Nel gennaio 2013, in provincia di Vercelli è entrato in funzione lo stabilimento (bioraffineria) di Crescentino. Questo è stato pubblicizzato – a ragione – come il primo al mondo progettato e realizzato per produrre bioetanolo da residui agricoli o da piante non ad uso alimentare.
Questo primato era una vera e propria rivoluzione, inseguita per anni da molte aziende nazionali e internazionali operanti nel mondo dell’energia. Ciò è stato possibile grazie alla bioraffineria con tecnologia Proesa®, messa a punto nei laboratori della Beta Renewables, una joint venture tra Biochemtex, società di ingegneria del gruppo Mossi-Ghisolfi, il fondo americano TPG (Texas Pacific Group) e la danese Novozymes, leader nella bio-innovazione. Il metodo Proesa® permette di ottenere bioetanolo, il principale additivo bio-sostenibile per benzine, da biomasse di ‘seconda generazione’, come la comune canna dei fossi (Arundo Donax) o la paglia, che non prevedono conflitti tra l’uso alimentare e quello energetico.

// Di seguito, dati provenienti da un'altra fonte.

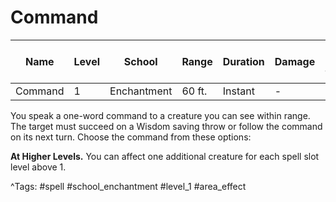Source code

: # Command

| Name | Level | School | Range | Duration | Damage | Save DC & Type |
|------|-------|--------|-------|----------|--------|----------------|
| Command | 1 | Enchantment | 60 ft. | Instant | - | - |

You speak a one-word command to a creature you can see within range. The target must succeed on a Wisdom saving throw or follow the command on its next turn. Choose the command from these options:

**At Higher Levels.** You can affect one additional creature for each spell slot level above 1.

^Tags: #spell #school_enchantment #level_1 #area_effect
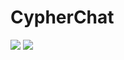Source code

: # CypherChat
![](https://github.com/bnelo12/CypherChat/blob/master/Examples/mainScreen.png=250x)
![](https://github.com/bnelo12/CypherChat/blob/master/Examples/chat.png=250x)
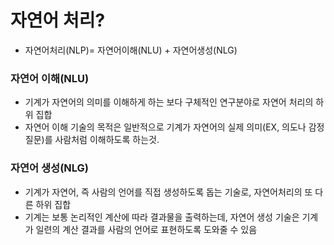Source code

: # 자연어 처리?
- 자연어처리(NLP)= 자연어이해(NLU) + 자연어생성(NLG)


### 자연어 이해(NLU)
- 기계가 자연어의 의미를 이해하게 하는 보다 구체적인 연구분야로 자연어 처리의 하위 집합
- 자연어 이해 기술의 목적은 일반적으로 기계가 자연어의 실제 의미(EX, 의도나 감정 질문)를 사람처럼 이해하도록 하는것.

### 자연어 생성(NLG)
- 기계가 자연어, 즉 사람의 언어를 직접 생성하도록 돕는 기술로, 자연어처리의 또 다른 하위 집합
- 기계는 보통 논리적인 계산에 따라 결과물을 출력하는데, 자연어 생성 기술은 기계가 일련의 계산 결과를 사람의 언어로 표현하도록 도와줄 수 있음

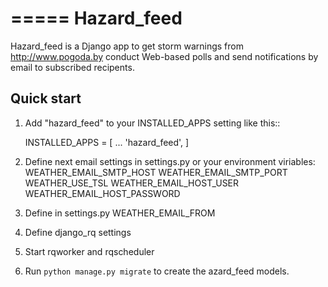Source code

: =====
Hazard_feed
=====

Hazard_feed is a Django app to get storm warnings from http://www.pogoda.by conduct Web-based polls and send notifications 
by email to subscribed recipents.



Quick start
-----------

1. Add "hazard_feed" to your INSTALLED_APPS setting like this::

    INSTALLED_APPS = [
        ...
        'hazard_feed',
    ]

2. Define next email settings in settings.py or your environment viriables:
	        WEATHER_EMAIL_SMTP_HOST
			WEATHER_EMAIL_SMTP_PORT
            WEATHER_USE_TSL
            WEATHER_EMAIL_HOST_USER 
			WEATHER_EMAIL_HOST_PASSWORD
			
3. Define in settings.py
			WEATHER_EMAIL_FROM
			
4. Define django_rq settings

5. Start rqworker and rqscheduler			

4. Run `python manage.py migrate` to create the azard_feed models.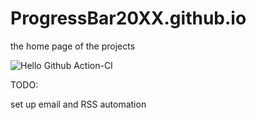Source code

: # ProgressBar20XX.github.io
the home page of the projects

![Hello Github Action-CI](https://github.com/ProgressBar20XX/ProgressBar20XX.github.io/workflows/Hello%20Github%20Action-CI/badge.svg?branch=master)

TODO:

set up email and RSS automation
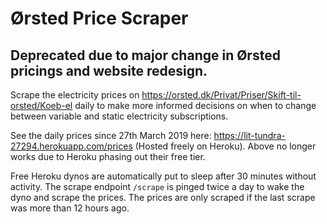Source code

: # Ørsted Price Scraper

## Deprecated due to major change in Ørsted pricings and website redesign.

Scrape the electricity prices on https://orsted.dk/Privat/Priser/Skift-til-orsted/Koeb-el daily to make more informed decisions on when to change between variable and static electricity subscriptions.

See the daily prices since 27th March 2019 here: https://lit-tundra-27294.herokuapp.com/prices (Hosted freely on Heroku).
Above no longer works due to Heroku phasing out their free tier.

Free Heroku dynos are automatically put to sleep after 30 minutes without activity. The scrape endpoint `/scrape` is pinged twice a day to wake the dyno and scrape the prices. The prices are only scraped if the last scrape was more than 12 hours ago.
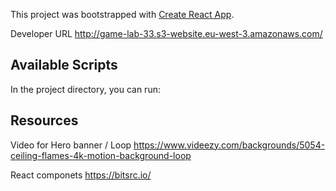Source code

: This project was bootstrapped with [Create React App](https://github.com/facebook/create-react-app).

Developer URL
http://game-lab-33.s3-website.eu-west-3.amazonaws.com/


## Available Scripts

In the project directory, you can run:



## Resources

Video for Hero banner / Loop
https://www.videezy.com/backgrounds/5054-ceiling-flames-4k-motion-background-loop


React componets
https://bitsrc.io/



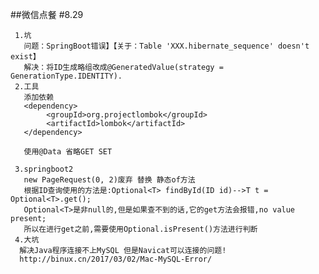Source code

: ##微信点餐
   #8.29
   
     1.坑
       问题：SpringBoot错误】【关于：Table 'XXX.hibernate_sequence' doesn't exist】
       解决：将ID生成略组改成@GeneratedValue(strategy = GenerationType.IDENTITY).
     2.工具
       添加依赖
       <dependency>
            <groupId>org.projectlombok</groupId>
            <artifactId>lombok</artifactId>
       </dependency>
       
       使用@Data 省略GET SET 
       
     3.springboot2
       new PageRequest(0, 2)废弃 替换 静态of方法
       根据ID查询使用的方法是:Optional<T> findById(ID id)-->T t = Optional<T>.get();
       Optional<T>是非null的,但是如果查不到的话,它的get方法会报错,no value present;
       所以在进行get之前,需要使用Optional.isPresent()方法进行判断  
     4.大坑
      解决Java程序连接不上MySQL 但是Navicat可以连接的问题!
      http://binux.cn/2017/03/02/Mac-MySQL-Error/   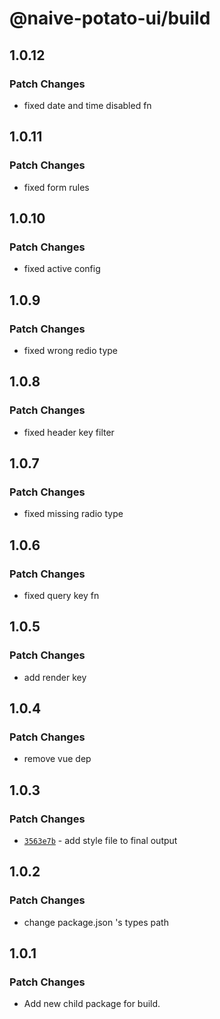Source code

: # @naive-potato-ui/build

## 1.0.12

### Patch Changes

- fixed date and time disabled fn

## 1.0.11

### Patch Changes

- fixed form rules

## 1.0.10

### Patch Changes

- fixed active config

## 1.0.9

### Patch Changes

- fixed wrong redio type

## 1.0.8

### Patch Changes

- fixed header key filter

## 1.0.7

### Patch Changes

- fixed missing radio type

## 1.0.6

### Patch Changes

- fixed query key fn

## 1.0.5

### Patch Changes

- add render key

## 1.0.4

### Patch Changes

- remove vue dep

## 1.0.3

### Patch Changes

- [`3563e7b`](https://github.com/xby020/naive-potato-ui/commit/3563e7b546d96bf6838c3a17b075b3d30a4e4a06) - add style file to final output

## 1.0.2

### Patch Changes

- change package.json 's types path

## 1.0.1

### Patch Changes

- Add new child package for build.
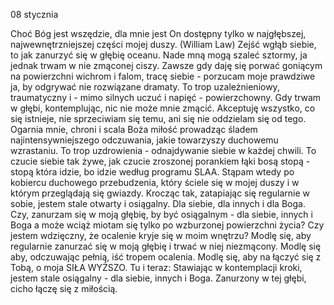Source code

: 08 stycznia

Choć Bóg jest wszędzie,
dla mnie jest On dostępny tylko w najgłębszej, najwewnętrzniejszej części mojej duszy.
(William Law)
 Zejść wgłąb siebie, to jak zanurzyć się w głębię oceanu. Nade mną mogą szaleć sztormy, ja jednak trwam w nie zmąconej ciszy. Zawsze gdy daję się porwać goniącym na powierzchni wichrom i falom, tracę siebie - porzucam moje prawdziwe ja, by odgrywać nie rozwiązane dramaty. To trop uzależnieniowy, traumatyczny i - mimo silnych uczuć i napięć - powierzchowny. Gdy trwam w głębi, kontemplując, nic nie może mnie zmącić. Akceptuję wszystko, co się istnieje, nie sprzeciwiam się temu, ani się nie oddzielam się od tego. Ogarnia mnie, chroni i scala Boża miłość prowadząc śladem najintensywniejszego odczuwania, jakie towarzyszy duchowemu wzrastaniu. To trop uzdrowienia - odnajdywanie siebie w każdej chwili. To czucie siebie tak żywe, jak czucie zroszonej porankiem łąki bosą stopą - stopą która idzie, bo idzie według programu SLAA. Stąpam wtedy po kobiercu duchowego przebudzenia, który ściele się w mojej duszy i w którym przeglądają się gwiazdy. Krocząc tak, zatapiając się regularnie w sobie, jestem stale otwarty i osiągalny. Dla siebie, dla innych i dla Boga.
 Czy, zanurzam się w moją głębię, by być osiągalnym - dla siebie, innych i Boga a może wciąż miotam się tylko po wzburzonej powierzchni życia? Czy jestem wdzięczny, że ocalenie kryje się w moim wnętrzu?
 Modlę się, aby regularnie zanurzać się w moją głębię i trwać w niej niezmącony. Modlę się aby, odczuwając pełnią, iść tropem ocalenia. Modlę się, aby na łączyć się z Tobą, o moja SIŁA WYŻSZO.
 Tu i teraz: Stawiając w kontemplacji kroki, jestem stale osiągalny - dla siebie, innych i Boga. Zanurzony w tej głębi, cicho łączę się z miłością.
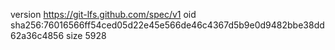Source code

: version https://git-lfs.github.com/spec/v1
oid sha256:76016566ff54ced05d22e45e566de46c4367d5b9e0d9482bbe38dd62a36c4856
size 5928
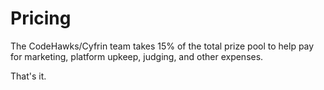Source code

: # Pricing

The CodeHawks/Cyfrin team takes 15% of the total prize pool to help pay for marketing, platform upkeep, judging, and other expenses.

That's it. 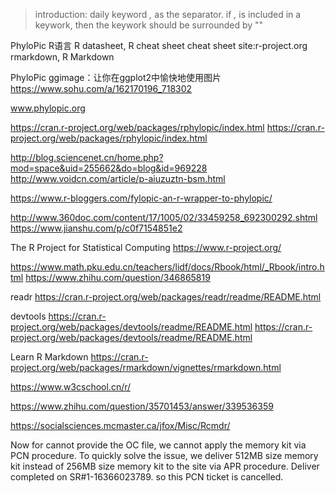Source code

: > introduction: daily keyword
> *,* as the separator. 
> if *,* is included in a keywork, then the keywork should be surrounded by ""



PhyloPic
R语言
R datasheet, R cheat sheet
cheat sheet site:r-project.org
rmarkdown, R Markdown







 PhyloPic
ggimage：让你在ggplot2中愉快地使用图片 
https://www.sohu.com/a/162170196_718302

www.phylopic.org

https://cran.r-project.org/web/packages/rphylopic/index.html
https://cran.r-project.org/web/packages/rphylopic/index.html

http://blog.sciencenet.cn/home.php?mod=space&uid=255662&do=blog&id=969228
http://www.voidcn.com/article/p-aiuzuztn-bsm.html


https://www.r-bloggers.com/fylopic-an-r-wrapper-to-phylopic/

http://www.360doc.com/content/17/1005/02/33459258_692300292.shtml
https://www.jianshu.com/p/c0f7154851e2


The R Project for Statistical Computing
https://www.r-project.org/

https://www.math.pku.edu.cn/teachers/lidf/docs/Rbook/html/_Rbook/intro.html
https://www.zhihu.com/question/346865819

readr
https://cran.r-project.org/web/packages/readr/readme/README.html


devtools
https://cran.r-project.org/web/packages/devtools/readme/README.html
https://cran.r-project.org/web/packages/devtools/readme/README.html


Learn R Markdown
https://cran.r-project.org/web/packages/rmarkdown/vignettes/rmarkdown.html



https://www.w3cschool.cn/r/

https://www.zhihu.com/question/35701453/answer/339536359

https://socialsciences.mcmaster.ca/jfox/Misc/Rcmdr/



Now for cannot provide the OC file, we cannot apply the memory kit via PCN procedure.
To quickly solve the issue, we deliver 512MB size memory kit instead of 256MB size memory kit to the site via APR procedure. 
Deliver completed on SR#1-16366023789. so this PCN ticket is cancelled.











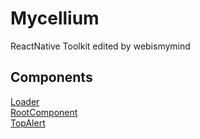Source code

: # Mycellium
ReactNative Toolkit edited by webismymind

## Components
[Loader](https://github.com/webismymind/Mycellium/blob/master/Doc/Components/Loader.MD)<br />
[RootComponent](https://github.com/webismymind/Mycellium/blob/master/Doc/Components/RootComponent.MD)<br />
[TopAlert](https://github.com/webismymind/Mycellium/blob/master/Doc/Components/TopAlert.MD)<br />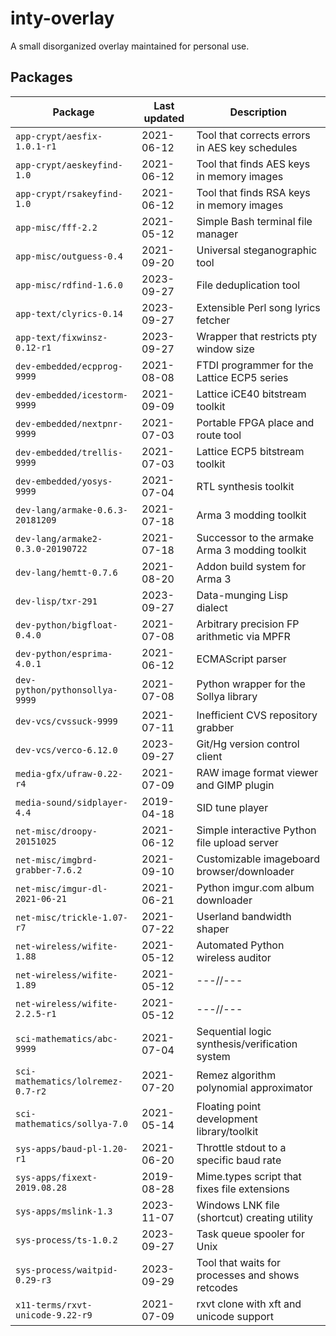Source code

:inty-overlay
============
A small disorganized overlay maintained for personal use.

Packages
--------
| Package                           | Last updated | Description                                      |
| --------------------------------- | ------------ | ------------------------------------------------ |
| `app-crypt/aesfix-1.0.1-r1`       | 2021-06-12   | Tool that corrects errors in AES key schedules   |
| `app-crypt/aeskeyfind-1.0`        | 2021-06-12   | Tool that finds AES keys in memory images        |
| `app-crypt/rsakeyfind-1.0`        | 2021-06-12   | Tool that finds RSA keys in memory images        |
| `app-misc/fff-2.2`                | 2021-05-12   | Simple Bash terminal file manager                |
| `app-misc/outguess-0.4`           | 2021-09-20   | Universal steganographic tool                    |
| `app-misc/rdfind-1.6.0`           | 2023-09-27   | File deduplication tool                          |
| `app-text/clyrics-0.14`           | 2023-09-27   | Extensible Perl song lyrics fetcher              |
| `app-text/fixwinsz-0.12-r1`       | 2023-09-27   | Wrapper that restricts pty window size           |
| `dev-embedded/ecpprog-9999`       | 2021-08-08   | FTDI programmer for the Lattice ECP5 series      |
| `dev-embedded/icestorm-9999`      | 2021-09-09   | Lattice iCE40 bitstream toolkit                  |
| `dev-embedded/nextpnr-9999`       | 2021-07-03   | Portable FPGA place and route tool               |
| `dev-embedded/trellis-9999`       | 2021-07-03   | Lattice ECP5 bitstream toolkit                   |
| `dev-embedded/yosys-9999`         | 2021-07-04   | RTL synthesis toolkit                            |
| `dev-lang/armake-0.6.3-20181209`  | 2021-07-18   | Arma 3 modding toolkit                           |
| `dev-lang/armake2-0.3.0-20190722` | 2021-07-18   | Successor to the armake Arma 3 modding toolkit   |
| `dev-lang/hemtt-0.7.6`            | 2021-08-20   | Addon build system for Arma 3                    |
| `dev-lisp/txr-291`                | 2023-09-27   | Data-munging Lisp dialect                        |
| `dev-python/bigfloat-0.4.0`       | 2021-07-08   | Arbitrary precision FP arithmetic via MPFR       |
| `dev-python/esprima-4.0.1`        | 2021-06-12   | ECMAScript parser                                |
| `dev-python/pythonsollya-9999`    | 2021-07-08   | Python wrapper for the Sollya library            |
| `dev-vcs/cvssuck-9999`            | 2021-07-11   | Inefficient CVS repository grabber               |
| `dev-vcs/verco-6.12.0`            | 2023-09-27   | Git/Hg version control client                    |
| `media-gfx/ufraw-0.22-r4`         | 2021-07-09   | RAW image format viewer and GIMP plugin          |
| `media-sound/sidplayer-4.4`       | 2019-04-18   | SID tune player                                  |
| `net-misc/droopy-20151025`        | 2021-06-12   | Simple interactive Python file upload server     |
| `net-misc/imgbrd-grabber-7.6.2`   | 2021-09-10   | Customizable imageboard browser/downloader       |
| `net-misc/imgur-dl-2021-06-21`    | 2021-06-21   | Python imgur.com album downloader                |
| `net-misc/trickle-1.07-r7`        | 2021-07-22   | Userland bandwidth shaper                        |
| `net-wireless/wifite-1.88`        | 2021-05-12   | Automated Python wireless auditor                |
| `net-wireless/wifite-1.89`        | 2021-05-12   | ---//---                                         |
| `net-wireless/wifite-2.2.5-r1`    | 2021-05-12   | ---//---                                         |
| `sci-mathematics/abc-9999`        | 2021-07-04   | Sequential logic synthesis/verification system   |
| `sci-mathematics/lolremez-0.7-r2` | 2021-07-20   | Remez algorithm polynomial approximator          |
| `sci-mathematics/sollya-7.0`      | 2021-05-14   | Floating point development library/toolkit       |
| `sys-apps/baud-pl-1.20-r1`        | 2021-06-20   | Throttle stdout to a specific baud rate          |
| `sys-apps/fixext-2019.08.28`      | 2019-08-28   | Mime.types script that fixes file extensions     |
| `sys-apps/mslink-1.3`             | 2023-11-07   | Windows LNK file (shortcut) creating utility     |
| `sys-process/ts-1.0.2`            | 2023-09-27   | Task queue spooler for Unix                      |
| `sys-process/waitpid-0.29-r3`     | 2023-09-29   | Tool that waits for processes and shows retcodes |
| `x11-terms/rxvt-unicode-9.22-r9`  | 2021-07-09   | rxvt clone with xft and unicode support          |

Questo metodo è composto da quattro passaggi principali. Nel primo la biomassa subisce un trattamento di ‘smart cooking’ con vapore acqueo. Nel secondo la viscosità della biomassa trattata è ridotta utilizzando una idrolisi enzimatica. Seguita poi da una fermentazione alcolica a carico di specifici microorganismi. Infine il risultato della fermentazione viene distillato permettendo la separazione dell’etanolo dalla lignina. La tecnologia Proesa®, oltre all’elevata flessibilità data dall’utilizzo di nuovi enzimi e microrganismi, permette altri vantaggi. Come il lavoro in continuo dell’impianto, nessuna aggiunta di reagenti e additivi chimici, e l’estrazione ottimale degli zuccheri fermentabili con concentrazioni enzimatiche molto basse.
Questa bioraffineria innovativa forniva la soluzione che la società, le normative e i mercati cercavano e cercano tuttora. Ovvero conservare le qualità intrinseche dei prodotti derivati dal petrolio, ma a costi e impatti ambientali inferiori. Per questo motivo la realizzazione di questo impianto fu sostenuta dalla Commissione Europea nell’ambito del Settimo Programma Quadro per la ricerca e lo sviluppo. L’intenzione era quella di esportare le esperienze maturate a Crescentino per la realizzazione di impianti simili negli Stati Uniti, in America Latina, Europa e Asia.
La diffusione di questa tecnologia ha subito però una grossa battuta di arresto a causa dei gravi problemi economici in cui si è ritrovato il Gruppo Mossi-Ghisolfi che ha fatto richiesta, nell’ottobre del 2017, della procedura di concordato preventivo al Tribunale di Alessandria per evitare il fallimento. A trascinare l’azienda verso il concordato è stato un mastodontico progetto per realizzare il più grande stabilimento al mondo di produzione di PET (Polietilene tereftalato, una resina termoplastica della famiglia dei poliesteri) a Corpus Christi, in Texas, i cui costi sono però lievitati in modo sproporzionato, in parte anche a causa dell’uragano Harvey. Quindi nel 2018 la bioraffineria di Crescentino si è fermata, e gli operai mandati in cassa integrazione.
Fortunatamente, per gli addetti del gruppo alessandrino e per lo sviluppo di questa tecnologia innovativa e sostenibile, al termine del procedimento competitivo disposto dal tribunale di Alessandria, Versalis si è aggiudicata le quattro aziende del gruppo Mossi & Ghisolfi che operano nella chimica verde: Biochemtex, Beta Renewables, Ipb (Italian Bio Products) e Ipb energia. Nel pacchetto inoltre sono comprese altre tecnologie. Proesa® e Greg® per la produzione di polioli attraverso l’idrogenazione degli zuccheri presenti nelle biomasse. Moghi® per la sintesi di aromatici a partire dalla lignina. I vertici di Versalis, hanno fatto sapere che il know-how acquisito in questa operazione rafforza il posizionamento competitivo dell’azienda nella chimica da rinnovabili. Creando sinergie con i progetti di ricerca già in corso. E mettendo le basi per una piattaforma tecnologica integrata di chimica da biomasse in linea con la vision dell’azienda e di tutto il gruppo ENI.